New issue
Advanced search Search tips

Issue 792562 link

Starred by 2 users

Issue metadata

Status: Archived
Owner:
Closed: Dec 18
Cc:
Components:
EstimatedDays: ----
NextAction: ----
OS: Chrome
Pri: 1
Type: Bug



Sign in to add a comment

[Stumpy] Kernel crashes are not creating reports in /var/spool/crash directory.

Project Member Reported by sontis@chromium.org, Dec 6 2017

Issue description

Chrome Version: 10176.5.0 / 64.0.3282.11
OS: ChromeOS
What steps will reproduce the problem?
(1) Sign in to the device.
(2) Initiate kernel crash.
    sudo echo BUG > /sys/kernel/debug/provoke-crash/DIRECT
         ( or )
    Use keyboard "Alt + F10 + X + X + X" 


What is the expected result?
Device should reboot immediately and   /var/spool/crash directory should display kcrash dmp files.


What happens instead?
Device hanging for 30 seconds before reboot and Kcrash dmp files are missing.



 
Cc: vapier@chromium.org snanda@chromium.org
just to be clear, you don't mean literally a ".dmp" file right ?  kernel crashes don't produce those.  they produce ".kcrash" files which are copies of the kernel log that came from pstore.
yes, .Kcrash and .meta files are missing.
Summary: [Stumpy] Kernel crashes are not creating reports in /var/spool/crash directory. (was: [Stumpy] Kernel crashes are not creating dmp files in /var/spool/crash directory. )
Cc: semenzato@chromium.org
Owner: semenzato@chromium.org
Luigi, could you PTAL?

sontis: is console-ramoops file present under /sys/fs/pstore or /dev/pstore after the panic-reboot?
console-ramoops is NOT present after the panic-reboot.
No files in both  /sys/fs/pstore and /sys/pstore directories 
Sure, will take a look shortly.
Status: Started (was: Untriaged)
#7 sontis: please read #6 more carefully.  Sameer is asking whether /dev/pstore/console-ramoops was present, but your comment does not reference /dev/pstore.

Stumpy is on kernel 3.8, that's probably the location of console-ramoops.  (I'll now check sources to see if that change has been backported.)

Also, I'd like to ssh to this device, but from the logs it looks like eth0 never gets an IP address, although wlan0 does connect to GoogleGuest 100.110.200.6.  Can you put it on the test network so I can take a look?

Thanks!

@ Comment #10
Sorry for the typo, onsole-ramoops file is not present at /dev/pstore after the panic-reboot.
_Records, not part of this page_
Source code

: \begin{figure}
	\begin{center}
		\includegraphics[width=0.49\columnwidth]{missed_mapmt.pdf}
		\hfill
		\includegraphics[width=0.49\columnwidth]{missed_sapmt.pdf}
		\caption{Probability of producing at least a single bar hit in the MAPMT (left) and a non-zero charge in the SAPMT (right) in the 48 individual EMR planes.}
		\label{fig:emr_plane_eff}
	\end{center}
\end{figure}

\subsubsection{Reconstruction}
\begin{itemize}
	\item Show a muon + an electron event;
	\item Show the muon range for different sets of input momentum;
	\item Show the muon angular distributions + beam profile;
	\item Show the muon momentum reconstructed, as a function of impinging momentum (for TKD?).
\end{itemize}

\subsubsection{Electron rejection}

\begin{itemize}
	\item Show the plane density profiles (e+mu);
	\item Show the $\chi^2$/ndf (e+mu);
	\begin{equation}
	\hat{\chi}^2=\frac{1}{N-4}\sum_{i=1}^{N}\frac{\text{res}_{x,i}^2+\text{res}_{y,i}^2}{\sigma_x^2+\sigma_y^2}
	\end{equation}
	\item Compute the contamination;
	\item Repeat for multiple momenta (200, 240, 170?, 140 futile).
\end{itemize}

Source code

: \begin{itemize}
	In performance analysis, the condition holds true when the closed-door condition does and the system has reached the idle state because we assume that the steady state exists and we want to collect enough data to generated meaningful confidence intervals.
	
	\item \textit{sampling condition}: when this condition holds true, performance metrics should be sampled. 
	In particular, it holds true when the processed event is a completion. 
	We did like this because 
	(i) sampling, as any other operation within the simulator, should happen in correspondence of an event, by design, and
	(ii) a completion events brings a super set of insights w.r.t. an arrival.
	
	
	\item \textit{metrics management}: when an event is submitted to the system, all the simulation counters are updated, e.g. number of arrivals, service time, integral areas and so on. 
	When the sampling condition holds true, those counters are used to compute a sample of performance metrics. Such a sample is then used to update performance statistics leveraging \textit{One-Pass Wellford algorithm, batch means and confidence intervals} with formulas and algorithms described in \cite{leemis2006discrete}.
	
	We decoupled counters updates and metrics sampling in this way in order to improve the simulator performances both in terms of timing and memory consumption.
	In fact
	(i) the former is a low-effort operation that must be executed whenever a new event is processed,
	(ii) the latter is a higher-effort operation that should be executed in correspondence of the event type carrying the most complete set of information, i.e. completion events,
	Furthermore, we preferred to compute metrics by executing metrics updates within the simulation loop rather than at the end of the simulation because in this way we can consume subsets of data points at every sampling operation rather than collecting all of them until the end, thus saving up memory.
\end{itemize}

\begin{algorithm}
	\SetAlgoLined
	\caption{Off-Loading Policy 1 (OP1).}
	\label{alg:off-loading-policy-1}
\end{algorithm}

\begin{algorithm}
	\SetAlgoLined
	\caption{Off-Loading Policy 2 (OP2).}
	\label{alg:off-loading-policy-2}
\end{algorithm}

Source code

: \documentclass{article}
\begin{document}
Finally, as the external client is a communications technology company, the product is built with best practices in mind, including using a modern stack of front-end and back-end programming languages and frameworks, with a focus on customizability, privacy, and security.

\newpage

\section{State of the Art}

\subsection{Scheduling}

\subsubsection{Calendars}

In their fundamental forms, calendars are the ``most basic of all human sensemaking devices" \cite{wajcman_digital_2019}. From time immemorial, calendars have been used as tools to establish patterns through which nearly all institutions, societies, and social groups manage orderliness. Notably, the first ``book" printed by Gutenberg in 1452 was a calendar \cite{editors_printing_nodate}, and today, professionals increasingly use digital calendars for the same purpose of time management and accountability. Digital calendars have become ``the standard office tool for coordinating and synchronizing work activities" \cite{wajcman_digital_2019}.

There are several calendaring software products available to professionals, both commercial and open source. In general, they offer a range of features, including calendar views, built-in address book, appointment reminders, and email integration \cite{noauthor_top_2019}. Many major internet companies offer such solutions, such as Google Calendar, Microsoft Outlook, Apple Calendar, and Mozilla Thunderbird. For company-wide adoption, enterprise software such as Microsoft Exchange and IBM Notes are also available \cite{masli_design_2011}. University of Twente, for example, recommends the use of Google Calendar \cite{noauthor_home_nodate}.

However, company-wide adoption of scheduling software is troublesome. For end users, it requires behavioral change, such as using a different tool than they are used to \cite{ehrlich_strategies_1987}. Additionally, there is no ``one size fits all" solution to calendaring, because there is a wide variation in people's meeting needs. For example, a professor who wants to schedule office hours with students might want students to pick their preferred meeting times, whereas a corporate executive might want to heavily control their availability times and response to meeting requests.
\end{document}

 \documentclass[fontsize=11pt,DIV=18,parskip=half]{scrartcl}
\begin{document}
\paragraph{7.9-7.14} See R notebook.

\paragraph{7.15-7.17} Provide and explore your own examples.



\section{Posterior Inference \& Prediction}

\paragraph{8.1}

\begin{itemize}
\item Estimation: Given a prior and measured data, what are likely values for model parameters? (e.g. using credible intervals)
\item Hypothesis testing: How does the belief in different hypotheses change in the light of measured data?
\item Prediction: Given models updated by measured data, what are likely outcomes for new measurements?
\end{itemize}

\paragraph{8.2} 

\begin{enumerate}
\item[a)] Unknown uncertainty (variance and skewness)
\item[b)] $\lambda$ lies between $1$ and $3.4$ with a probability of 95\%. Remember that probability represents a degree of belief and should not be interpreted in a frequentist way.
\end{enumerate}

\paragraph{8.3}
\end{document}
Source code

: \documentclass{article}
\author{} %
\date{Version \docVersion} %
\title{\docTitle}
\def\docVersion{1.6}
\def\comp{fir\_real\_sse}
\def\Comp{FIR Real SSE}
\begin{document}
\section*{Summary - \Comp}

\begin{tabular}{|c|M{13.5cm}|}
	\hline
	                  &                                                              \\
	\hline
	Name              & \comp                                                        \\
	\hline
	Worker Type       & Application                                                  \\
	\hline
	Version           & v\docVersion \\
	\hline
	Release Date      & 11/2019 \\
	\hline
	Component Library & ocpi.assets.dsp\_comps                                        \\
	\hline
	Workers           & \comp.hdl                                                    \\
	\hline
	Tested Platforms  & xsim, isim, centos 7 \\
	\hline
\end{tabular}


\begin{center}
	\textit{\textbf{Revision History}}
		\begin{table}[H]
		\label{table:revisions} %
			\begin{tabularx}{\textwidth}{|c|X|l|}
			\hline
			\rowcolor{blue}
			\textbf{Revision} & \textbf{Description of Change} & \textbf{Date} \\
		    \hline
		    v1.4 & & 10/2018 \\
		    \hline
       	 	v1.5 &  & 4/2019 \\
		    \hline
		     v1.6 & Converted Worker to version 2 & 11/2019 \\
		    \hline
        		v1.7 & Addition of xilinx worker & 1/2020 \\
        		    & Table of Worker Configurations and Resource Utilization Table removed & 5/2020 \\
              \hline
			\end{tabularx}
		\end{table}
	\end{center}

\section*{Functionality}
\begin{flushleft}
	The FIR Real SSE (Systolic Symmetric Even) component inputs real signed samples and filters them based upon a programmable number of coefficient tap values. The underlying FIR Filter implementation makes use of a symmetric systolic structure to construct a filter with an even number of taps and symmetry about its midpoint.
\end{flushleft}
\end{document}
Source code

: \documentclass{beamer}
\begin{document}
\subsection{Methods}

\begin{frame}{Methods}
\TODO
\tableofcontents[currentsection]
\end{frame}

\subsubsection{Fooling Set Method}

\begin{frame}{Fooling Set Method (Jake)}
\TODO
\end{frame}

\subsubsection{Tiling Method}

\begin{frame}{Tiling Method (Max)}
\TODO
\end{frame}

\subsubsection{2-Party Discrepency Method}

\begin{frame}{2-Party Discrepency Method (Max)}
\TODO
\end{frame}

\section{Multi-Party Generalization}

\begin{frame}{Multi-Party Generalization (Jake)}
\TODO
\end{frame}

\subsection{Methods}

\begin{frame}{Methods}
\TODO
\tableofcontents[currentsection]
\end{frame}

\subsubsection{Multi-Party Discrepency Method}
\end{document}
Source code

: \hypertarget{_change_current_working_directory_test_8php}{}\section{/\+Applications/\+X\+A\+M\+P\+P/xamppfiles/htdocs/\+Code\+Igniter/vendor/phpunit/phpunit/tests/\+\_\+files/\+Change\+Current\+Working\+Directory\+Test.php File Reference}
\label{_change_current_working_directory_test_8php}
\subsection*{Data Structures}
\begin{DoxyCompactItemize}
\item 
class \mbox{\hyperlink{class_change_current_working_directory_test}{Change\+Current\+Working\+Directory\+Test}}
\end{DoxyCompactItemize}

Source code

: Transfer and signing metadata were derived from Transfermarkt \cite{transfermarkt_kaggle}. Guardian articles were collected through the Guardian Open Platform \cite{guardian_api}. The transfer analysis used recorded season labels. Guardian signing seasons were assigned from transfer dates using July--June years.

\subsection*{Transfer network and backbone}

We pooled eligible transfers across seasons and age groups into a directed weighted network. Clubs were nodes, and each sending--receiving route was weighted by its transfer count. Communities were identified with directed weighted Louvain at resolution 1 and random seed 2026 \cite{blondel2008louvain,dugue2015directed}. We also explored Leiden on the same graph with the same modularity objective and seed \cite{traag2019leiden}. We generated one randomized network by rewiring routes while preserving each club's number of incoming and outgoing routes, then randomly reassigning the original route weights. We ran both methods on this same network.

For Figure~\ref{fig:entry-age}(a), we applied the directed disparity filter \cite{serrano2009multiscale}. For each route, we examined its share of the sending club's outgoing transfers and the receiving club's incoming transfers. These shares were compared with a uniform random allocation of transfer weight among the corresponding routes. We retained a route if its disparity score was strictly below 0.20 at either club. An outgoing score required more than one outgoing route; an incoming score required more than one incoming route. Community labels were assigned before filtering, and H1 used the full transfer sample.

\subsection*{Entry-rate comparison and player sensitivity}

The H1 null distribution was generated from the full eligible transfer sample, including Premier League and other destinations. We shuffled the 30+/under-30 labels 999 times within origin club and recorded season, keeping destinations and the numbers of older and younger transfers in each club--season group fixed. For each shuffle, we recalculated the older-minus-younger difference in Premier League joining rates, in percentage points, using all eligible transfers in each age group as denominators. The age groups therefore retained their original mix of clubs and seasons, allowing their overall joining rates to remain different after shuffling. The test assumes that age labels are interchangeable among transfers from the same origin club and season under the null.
Currently I have recovery image installed on my stumpy device.(IP: 172.22.19.166). 




Mmm.  I got a stumpy and built and installed a ToT test image, and I cannot reproduce this problem.  I am seeing a normal /dev/pstore/console-ramoops as expected.  I may have to take another look at your system.

Cc: tbroch@chromium.org
I asked Todd to try this on his stumpy, where he has an R59 image.  He can reproduce this, there is no /dev/pstore/console-ramoops after testing as described in comment #0.

Comment 14 Deleted

More precisely, R59-9460.73.0 test image.
Still able to reproduce this issue on ToT recovery image (M65 10194.0.0)
/dev/pstore and /sys/fs/pstore directories are empty. 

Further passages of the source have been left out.